Exercise description:
From the material below, pull each line containing the string "install".

<<<<

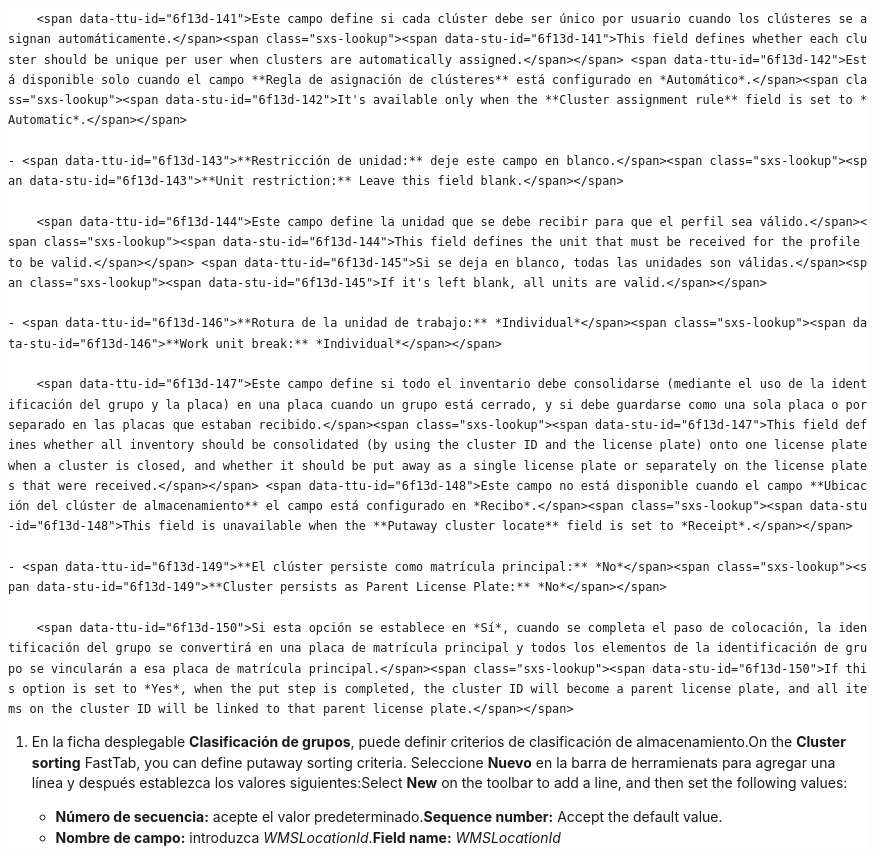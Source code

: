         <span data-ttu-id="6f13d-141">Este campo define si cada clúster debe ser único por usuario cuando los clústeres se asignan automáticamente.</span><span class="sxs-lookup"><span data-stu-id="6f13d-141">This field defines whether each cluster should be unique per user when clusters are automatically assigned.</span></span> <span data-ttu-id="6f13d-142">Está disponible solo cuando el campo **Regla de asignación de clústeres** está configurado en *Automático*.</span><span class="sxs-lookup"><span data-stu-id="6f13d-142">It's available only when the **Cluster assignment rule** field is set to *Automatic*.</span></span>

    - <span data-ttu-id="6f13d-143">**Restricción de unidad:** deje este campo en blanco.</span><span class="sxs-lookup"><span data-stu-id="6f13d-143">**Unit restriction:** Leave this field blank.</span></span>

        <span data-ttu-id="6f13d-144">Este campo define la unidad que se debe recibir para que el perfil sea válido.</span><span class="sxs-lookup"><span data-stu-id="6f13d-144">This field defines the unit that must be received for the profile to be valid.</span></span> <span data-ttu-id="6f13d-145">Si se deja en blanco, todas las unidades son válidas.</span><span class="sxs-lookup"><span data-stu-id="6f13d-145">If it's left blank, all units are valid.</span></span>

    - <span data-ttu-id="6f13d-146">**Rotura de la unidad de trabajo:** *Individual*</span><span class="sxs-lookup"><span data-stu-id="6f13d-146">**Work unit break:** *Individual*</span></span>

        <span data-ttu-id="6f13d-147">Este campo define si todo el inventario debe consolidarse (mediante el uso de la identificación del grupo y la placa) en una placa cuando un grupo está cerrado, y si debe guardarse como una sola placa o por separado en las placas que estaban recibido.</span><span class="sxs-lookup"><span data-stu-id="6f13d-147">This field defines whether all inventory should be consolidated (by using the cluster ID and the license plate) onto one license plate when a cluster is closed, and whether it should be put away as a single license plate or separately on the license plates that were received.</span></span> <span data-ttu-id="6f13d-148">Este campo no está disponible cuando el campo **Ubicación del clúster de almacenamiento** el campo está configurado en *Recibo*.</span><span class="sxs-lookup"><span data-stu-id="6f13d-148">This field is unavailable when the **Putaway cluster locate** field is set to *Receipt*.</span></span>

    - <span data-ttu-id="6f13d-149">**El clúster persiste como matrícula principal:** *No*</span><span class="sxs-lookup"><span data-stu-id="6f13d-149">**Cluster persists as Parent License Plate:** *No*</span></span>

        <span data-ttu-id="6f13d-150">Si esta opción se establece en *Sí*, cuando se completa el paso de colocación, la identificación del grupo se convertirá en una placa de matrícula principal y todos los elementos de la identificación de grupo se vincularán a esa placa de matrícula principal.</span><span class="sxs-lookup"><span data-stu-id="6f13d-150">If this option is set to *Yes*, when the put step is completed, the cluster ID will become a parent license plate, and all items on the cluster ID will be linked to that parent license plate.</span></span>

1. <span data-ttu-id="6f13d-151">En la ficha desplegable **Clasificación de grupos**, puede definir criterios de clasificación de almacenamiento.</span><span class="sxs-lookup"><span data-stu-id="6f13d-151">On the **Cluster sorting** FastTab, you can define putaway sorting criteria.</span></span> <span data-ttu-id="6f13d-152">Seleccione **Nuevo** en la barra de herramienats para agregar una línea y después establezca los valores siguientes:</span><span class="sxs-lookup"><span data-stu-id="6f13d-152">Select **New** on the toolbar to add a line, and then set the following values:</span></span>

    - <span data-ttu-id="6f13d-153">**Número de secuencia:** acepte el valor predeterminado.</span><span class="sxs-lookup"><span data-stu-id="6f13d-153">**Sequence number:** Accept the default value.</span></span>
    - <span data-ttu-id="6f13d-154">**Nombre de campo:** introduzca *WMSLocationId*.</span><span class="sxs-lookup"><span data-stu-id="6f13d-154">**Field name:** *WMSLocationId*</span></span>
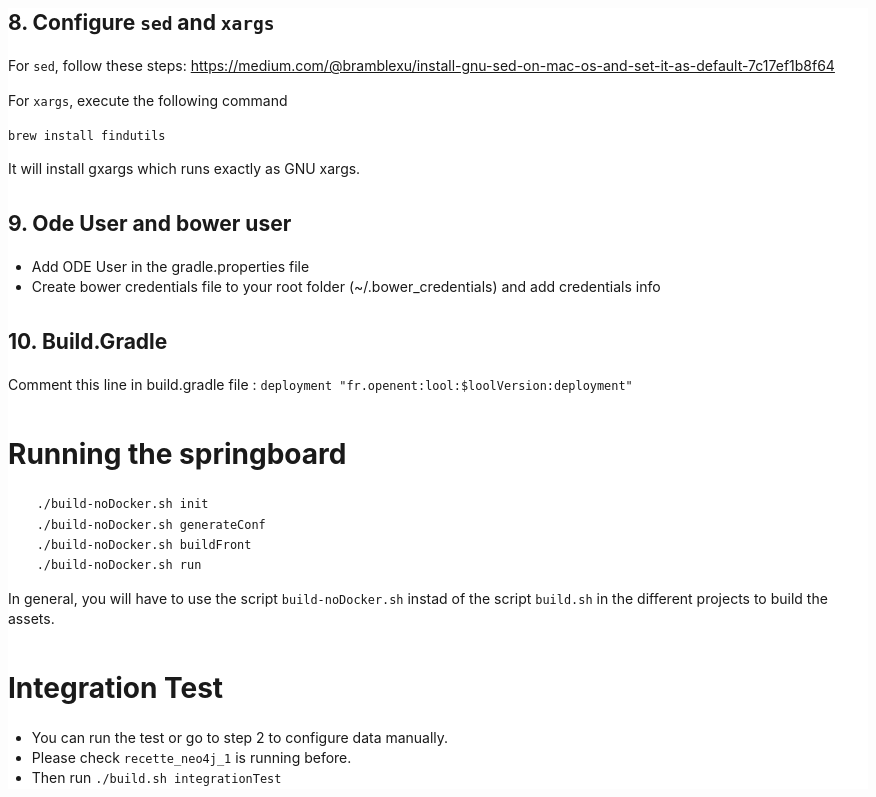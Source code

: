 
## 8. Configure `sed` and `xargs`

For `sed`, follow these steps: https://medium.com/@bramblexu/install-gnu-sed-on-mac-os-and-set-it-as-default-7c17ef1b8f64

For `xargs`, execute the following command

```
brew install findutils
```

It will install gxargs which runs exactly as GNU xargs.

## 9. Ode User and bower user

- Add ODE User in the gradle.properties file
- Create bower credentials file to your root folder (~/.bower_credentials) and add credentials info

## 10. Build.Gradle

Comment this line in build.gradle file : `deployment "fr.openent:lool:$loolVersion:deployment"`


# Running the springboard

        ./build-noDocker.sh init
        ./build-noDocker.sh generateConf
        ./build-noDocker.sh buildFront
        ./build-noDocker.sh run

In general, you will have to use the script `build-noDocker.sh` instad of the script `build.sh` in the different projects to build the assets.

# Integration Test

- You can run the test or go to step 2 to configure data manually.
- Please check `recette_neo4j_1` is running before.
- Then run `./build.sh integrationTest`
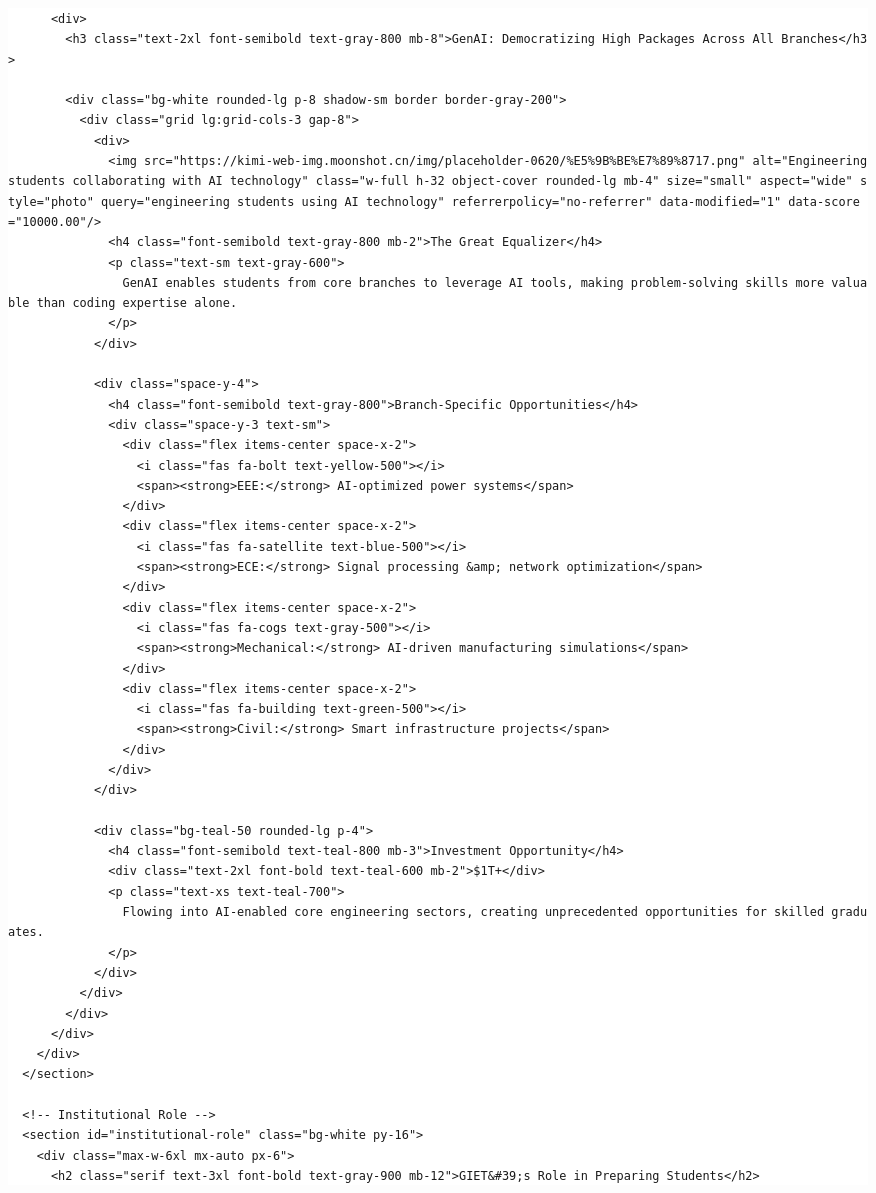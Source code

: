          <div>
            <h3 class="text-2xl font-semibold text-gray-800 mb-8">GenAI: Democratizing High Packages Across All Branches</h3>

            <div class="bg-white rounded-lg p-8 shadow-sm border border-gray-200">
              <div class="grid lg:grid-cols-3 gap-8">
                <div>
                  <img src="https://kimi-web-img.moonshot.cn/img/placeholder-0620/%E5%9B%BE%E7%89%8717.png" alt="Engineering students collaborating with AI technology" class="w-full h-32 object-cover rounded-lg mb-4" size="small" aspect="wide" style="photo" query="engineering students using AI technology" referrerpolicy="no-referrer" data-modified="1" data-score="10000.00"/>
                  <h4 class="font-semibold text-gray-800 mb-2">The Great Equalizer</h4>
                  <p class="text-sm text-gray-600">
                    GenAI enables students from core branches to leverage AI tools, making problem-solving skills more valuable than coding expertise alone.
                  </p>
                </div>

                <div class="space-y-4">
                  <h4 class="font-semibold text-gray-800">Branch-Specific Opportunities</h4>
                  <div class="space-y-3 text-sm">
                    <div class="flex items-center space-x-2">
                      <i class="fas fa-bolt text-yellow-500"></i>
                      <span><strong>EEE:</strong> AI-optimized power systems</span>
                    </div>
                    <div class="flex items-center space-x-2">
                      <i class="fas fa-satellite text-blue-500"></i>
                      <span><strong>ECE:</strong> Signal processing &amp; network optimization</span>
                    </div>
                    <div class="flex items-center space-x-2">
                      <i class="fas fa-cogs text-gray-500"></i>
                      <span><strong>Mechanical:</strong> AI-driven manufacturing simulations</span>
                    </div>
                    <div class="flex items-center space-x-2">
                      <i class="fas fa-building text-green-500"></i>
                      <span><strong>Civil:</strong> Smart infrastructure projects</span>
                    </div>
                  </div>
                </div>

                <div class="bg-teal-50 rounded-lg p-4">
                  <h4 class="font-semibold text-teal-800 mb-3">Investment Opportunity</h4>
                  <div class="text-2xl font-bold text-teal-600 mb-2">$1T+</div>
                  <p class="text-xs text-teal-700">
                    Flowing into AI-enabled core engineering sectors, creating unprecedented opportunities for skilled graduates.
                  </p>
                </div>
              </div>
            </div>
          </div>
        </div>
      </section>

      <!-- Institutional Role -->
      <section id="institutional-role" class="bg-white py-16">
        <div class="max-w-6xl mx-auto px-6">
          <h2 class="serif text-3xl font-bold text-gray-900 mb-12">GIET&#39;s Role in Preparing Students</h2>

>>>>

Reply:
For `sed`, follow these steps: https://medium.com/@bramblexu/install-gnu-sed-on-mac-os-and-set-it-as-default-7c17ef1b8f64
brew install findutils
It will install gxargs which runs exactly as GNU xargs.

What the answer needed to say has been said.